RECORDS TO USE:
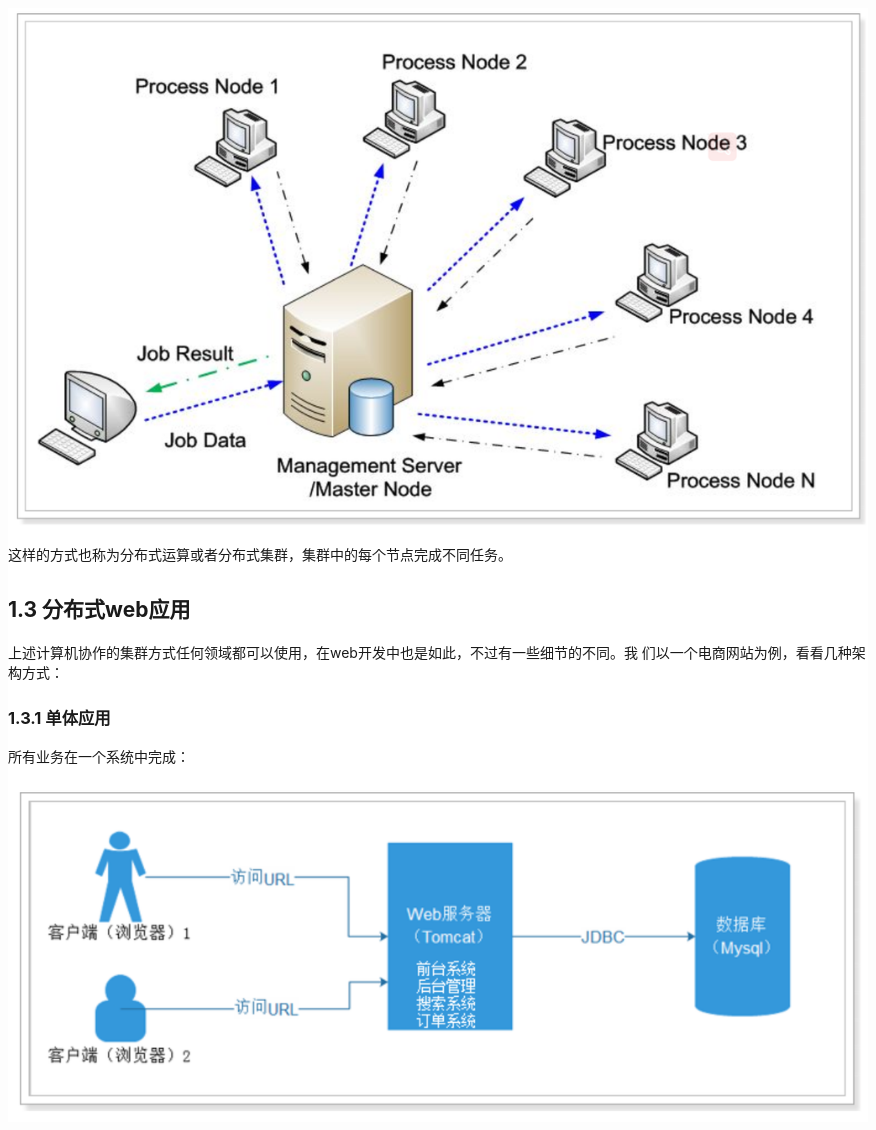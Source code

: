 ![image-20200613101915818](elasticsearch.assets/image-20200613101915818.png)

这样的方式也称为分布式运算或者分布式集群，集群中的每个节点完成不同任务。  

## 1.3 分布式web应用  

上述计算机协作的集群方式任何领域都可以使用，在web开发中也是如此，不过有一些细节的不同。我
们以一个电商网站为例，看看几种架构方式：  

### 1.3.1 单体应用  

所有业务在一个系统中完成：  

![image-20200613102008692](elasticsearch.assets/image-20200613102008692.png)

...

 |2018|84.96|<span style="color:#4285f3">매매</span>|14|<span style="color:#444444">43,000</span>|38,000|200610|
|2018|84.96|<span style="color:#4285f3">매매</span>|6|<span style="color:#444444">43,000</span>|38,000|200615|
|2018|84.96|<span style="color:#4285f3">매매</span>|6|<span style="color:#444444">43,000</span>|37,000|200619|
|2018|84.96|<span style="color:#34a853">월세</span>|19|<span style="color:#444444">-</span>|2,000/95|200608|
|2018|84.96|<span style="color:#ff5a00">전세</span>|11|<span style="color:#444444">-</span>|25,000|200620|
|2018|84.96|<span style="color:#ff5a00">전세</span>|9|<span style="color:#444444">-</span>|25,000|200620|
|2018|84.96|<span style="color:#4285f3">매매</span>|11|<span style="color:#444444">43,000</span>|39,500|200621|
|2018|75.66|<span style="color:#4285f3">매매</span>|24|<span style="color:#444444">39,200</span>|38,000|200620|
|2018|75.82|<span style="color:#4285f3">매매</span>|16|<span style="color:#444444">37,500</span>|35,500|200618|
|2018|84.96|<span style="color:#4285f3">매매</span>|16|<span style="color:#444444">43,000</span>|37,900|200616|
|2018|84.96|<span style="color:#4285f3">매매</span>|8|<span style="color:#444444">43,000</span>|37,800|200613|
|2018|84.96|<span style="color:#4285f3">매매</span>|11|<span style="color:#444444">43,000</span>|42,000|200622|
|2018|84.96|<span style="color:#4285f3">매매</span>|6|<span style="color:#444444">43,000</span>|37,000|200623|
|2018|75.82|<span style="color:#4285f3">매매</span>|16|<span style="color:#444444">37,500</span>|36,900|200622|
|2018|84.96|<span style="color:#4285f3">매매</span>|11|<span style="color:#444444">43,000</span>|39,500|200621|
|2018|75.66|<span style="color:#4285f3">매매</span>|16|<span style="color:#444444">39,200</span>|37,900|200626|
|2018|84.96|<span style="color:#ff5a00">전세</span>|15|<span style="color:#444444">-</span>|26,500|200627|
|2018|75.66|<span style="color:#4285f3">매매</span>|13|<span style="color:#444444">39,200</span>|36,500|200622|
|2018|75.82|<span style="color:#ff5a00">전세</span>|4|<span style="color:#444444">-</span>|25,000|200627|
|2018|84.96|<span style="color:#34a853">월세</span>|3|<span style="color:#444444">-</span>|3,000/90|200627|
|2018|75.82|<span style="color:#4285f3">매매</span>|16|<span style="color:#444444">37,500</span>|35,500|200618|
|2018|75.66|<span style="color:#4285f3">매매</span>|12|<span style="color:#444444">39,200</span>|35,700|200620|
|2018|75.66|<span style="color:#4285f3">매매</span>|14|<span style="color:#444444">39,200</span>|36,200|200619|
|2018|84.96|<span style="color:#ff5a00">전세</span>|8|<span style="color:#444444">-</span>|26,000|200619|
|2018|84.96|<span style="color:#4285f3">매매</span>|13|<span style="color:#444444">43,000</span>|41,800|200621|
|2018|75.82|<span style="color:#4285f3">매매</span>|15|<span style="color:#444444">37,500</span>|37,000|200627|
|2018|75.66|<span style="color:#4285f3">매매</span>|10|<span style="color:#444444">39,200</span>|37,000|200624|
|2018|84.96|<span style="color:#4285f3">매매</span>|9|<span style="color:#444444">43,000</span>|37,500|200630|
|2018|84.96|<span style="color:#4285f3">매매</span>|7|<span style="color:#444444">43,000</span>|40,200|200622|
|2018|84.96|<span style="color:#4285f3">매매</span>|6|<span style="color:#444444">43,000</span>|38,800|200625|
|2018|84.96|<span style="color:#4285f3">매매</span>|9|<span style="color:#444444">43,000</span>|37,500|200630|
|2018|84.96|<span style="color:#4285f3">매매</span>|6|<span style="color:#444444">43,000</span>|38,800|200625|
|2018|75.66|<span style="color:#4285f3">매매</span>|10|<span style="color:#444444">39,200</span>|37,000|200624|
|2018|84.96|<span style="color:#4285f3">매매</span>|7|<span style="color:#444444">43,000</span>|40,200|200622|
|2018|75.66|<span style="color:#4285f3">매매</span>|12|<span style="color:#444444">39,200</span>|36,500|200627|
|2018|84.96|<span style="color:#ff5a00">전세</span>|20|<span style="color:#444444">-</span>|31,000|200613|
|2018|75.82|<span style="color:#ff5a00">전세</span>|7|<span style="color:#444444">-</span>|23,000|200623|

* * *

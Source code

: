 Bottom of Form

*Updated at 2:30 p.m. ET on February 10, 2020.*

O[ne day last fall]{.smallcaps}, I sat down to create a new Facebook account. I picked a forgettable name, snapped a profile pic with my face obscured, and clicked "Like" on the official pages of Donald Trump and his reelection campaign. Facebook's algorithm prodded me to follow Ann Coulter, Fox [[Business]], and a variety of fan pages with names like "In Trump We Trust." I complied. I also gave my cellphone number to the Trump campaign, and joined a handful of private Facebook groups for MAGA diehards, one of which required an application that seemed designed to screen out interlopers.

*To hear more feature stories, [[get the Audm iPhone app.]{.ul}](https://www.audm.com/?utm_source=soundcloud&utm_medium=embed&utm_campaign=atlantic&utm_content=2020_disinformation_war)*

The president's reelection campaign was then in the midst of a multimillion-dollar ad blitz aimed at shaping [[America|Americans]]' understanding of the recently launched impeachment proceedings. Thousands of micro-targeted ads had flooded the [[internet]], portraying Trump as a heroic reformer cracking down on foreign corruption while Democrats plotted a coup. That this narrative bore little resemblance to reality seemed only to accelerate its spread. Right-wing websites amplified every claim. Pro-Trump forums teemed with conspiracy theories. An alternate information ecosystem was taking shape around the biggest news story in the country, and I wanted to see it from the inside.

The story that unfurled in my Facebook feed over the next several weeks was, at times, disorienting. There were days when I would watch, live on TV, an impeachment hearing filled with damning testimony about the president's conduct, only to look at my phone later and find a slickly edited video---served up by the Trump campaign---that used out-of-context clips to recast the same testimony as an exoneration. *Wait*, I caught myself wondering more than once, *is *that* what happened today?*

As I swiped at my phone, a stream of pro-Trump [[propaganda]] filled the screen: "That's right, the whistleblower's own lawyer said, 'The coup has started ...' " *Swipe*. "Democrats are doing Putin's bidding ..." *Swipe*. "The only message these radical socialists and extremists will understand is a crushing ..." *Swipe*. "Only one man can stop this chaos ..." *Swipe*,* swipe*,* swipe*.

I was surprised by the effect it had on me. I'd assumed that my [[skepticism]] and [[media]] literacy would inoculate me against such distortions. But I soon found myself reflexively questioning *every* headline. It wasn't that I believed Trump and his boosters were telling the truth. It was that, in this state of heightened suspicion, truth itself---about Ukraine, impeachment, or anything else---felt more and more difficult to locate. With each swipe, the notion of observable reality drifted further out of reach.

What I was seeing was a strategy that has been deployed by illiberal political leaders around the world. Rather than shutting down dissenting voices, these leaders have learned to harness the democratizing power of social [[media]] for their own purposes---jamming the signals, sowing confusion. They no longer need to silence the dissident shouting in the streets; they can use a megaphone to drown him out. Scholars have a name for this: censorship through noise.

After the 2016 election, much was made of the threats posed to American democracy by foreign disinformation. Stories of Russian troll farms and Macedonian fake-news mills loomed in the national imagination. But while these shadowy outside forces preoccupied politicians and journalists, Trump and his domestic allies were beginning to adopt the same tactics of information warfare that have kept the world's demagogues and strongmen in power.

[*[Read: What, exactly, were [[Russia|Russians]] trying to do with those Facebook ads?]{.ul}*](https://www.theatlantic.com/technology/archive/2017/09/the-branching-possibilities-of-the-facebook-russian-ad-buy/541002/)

WHAT NEEDS TO BE DONE:
Extract every line above containing the word "image".

SOLUTION:
: ![image-20200613101915818](elasticsearch.assets/image-20200613101915818.png)
![image-20200613102008692](elasticsearch.assets/image-20200613102008692.png)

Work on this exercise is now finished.